Erdogan bricht mit einer alten türkischen Tradition
Das saudische Königshaus scheint auch einigen Erfolg darin gehabt zu haben, Länder in seine sunnitische Allianz einzureihen, welche bisher weitestgehend stabile Beziehungen mit dem Iran hatten. Anfang März folgte auch der türkische Präsident Erdogan der Einladung König Salmans und kam nach Riad. Zwar hat die Türkei bisher keine militärische Teilnahme an der Koalition gegen die Houthis zugesagt, doch hat Präsident Erdogan in den letzten Tagen seine Rhetorik gegenüber dem Iran verschärft.
Dabei scheint der unter Beschuss stehende AKP-Chef mit einer weit zurück reichenden türkischen Tradition zu brechen. Der letzte Konflikt zwischen der Türkei und dem Iran ist lange her. Genaugenommen handelte es sich um einen Grenzkonflikt zwischen dem osmanischen und dem persischen Reich im Jahr 1639. Zum jetzigen Zeitpunkt ist allerdings noch unklar, inwieweit der saudische Versuch, die Türkei und Ägypten in seine sunnitische Allianz zu integrieren, Früchte tragen wird. Seit der Machtübernahme des ägyptischen Militärs im Sommer 2013 stehen sich die Regierungen beider Länder unversöhnlich gegenüber. Die Regierung Erdogans gilt als bedeutendster Unterstützer der ägyptischen Muslimbrüder, während die Regierung Al-Sisis diese als Staatsfeinde betrachtet.
Auch in der Türkei blieb die klare Parteinahme des Staatspräsidenten nicht ohne kritische Reaktionen. Hikmet Cetin, zwischen 1991-1994 türkischer Außenminister, warnte davor, dass die Türkei durch die Teilnahme an der sunnitischen Allianz der Saudis das Risiko laufe, auch im Inneren in den Strudel konfessioneller Konflikte gezogen zu werden. Eine bedeutende Minderheit der türkischen Bevölkerung gehört dem alevitischen Glauben an, welcher der schiitischen Glaubensströmung nahe ist.
Unter türkischen politischen Kommentatoren rief die klare Parteinahme Erdogans zugunsten Saudi-Arabiens auch noch eine andere Deutung hervor: Im Juni finden Wahlen in der Türkei statt und selten war Erdogan so sehr in der Kritik wie heute, auch in der eigenen Partei.

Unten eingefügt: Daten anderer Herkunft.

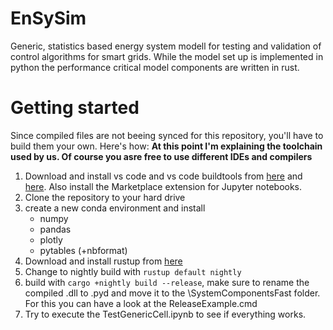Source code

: # EnSySim

Generic, statistics based energy system modell for testing and validation of control algorithms for smart grids. While the model set up is implemented in python the performance critical model components are written in rust.

# Getting started

Since compiled files are not beeing synced for this repository, you'll have to build them your own. Here's how:
__At this point I'm explaining the toolchain used by us. Of course you asre free to use different IDEs and compilers__

1. Download and install vs code and vs code buildtools from [here](https://visualstudio.microsoft.com/de/downloads/) and [here](https://visualstudio.microsoft.com/de/thank-you-downloading-visual-studio/?sku=BuildTools&rel=16). Also install the Marketplace extension for Jupyter notebooks.
2. Clone the repository to your hard drive
3. create a new conda environment and install
    - numpy
    - pandas
    - plotly
    - pytables (+nbformat)
4. Download and install rustup from [here](https://www.rust-lang.org/learn/get-started)
5. Change to nightly build with `rustup default nightly`
6. build with `cargo +nightly build --release`, make sure to rename the compiled .dll to .pyd and move it to the \SystemComponentsFast folder. For this you can have a look at the ReleaseExample.cmd 
7. Try to execute the TestGenericCell.ipynb to see if everything works.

Außerdem ist das Wirtschaftswachstum des Landes gen Null gesunken. Fetim Tastekin von der Istanbuler Zeitung Radikal stellt diesbezüglich die Frage: "War die schnelle Parteinahme Erdogans zugunsten Saudi-Arabiens vielleicht auch von der Aussicht auf schnelles Geld und kurzfristige Investitionen aus den Golfstaaten angetrieben?"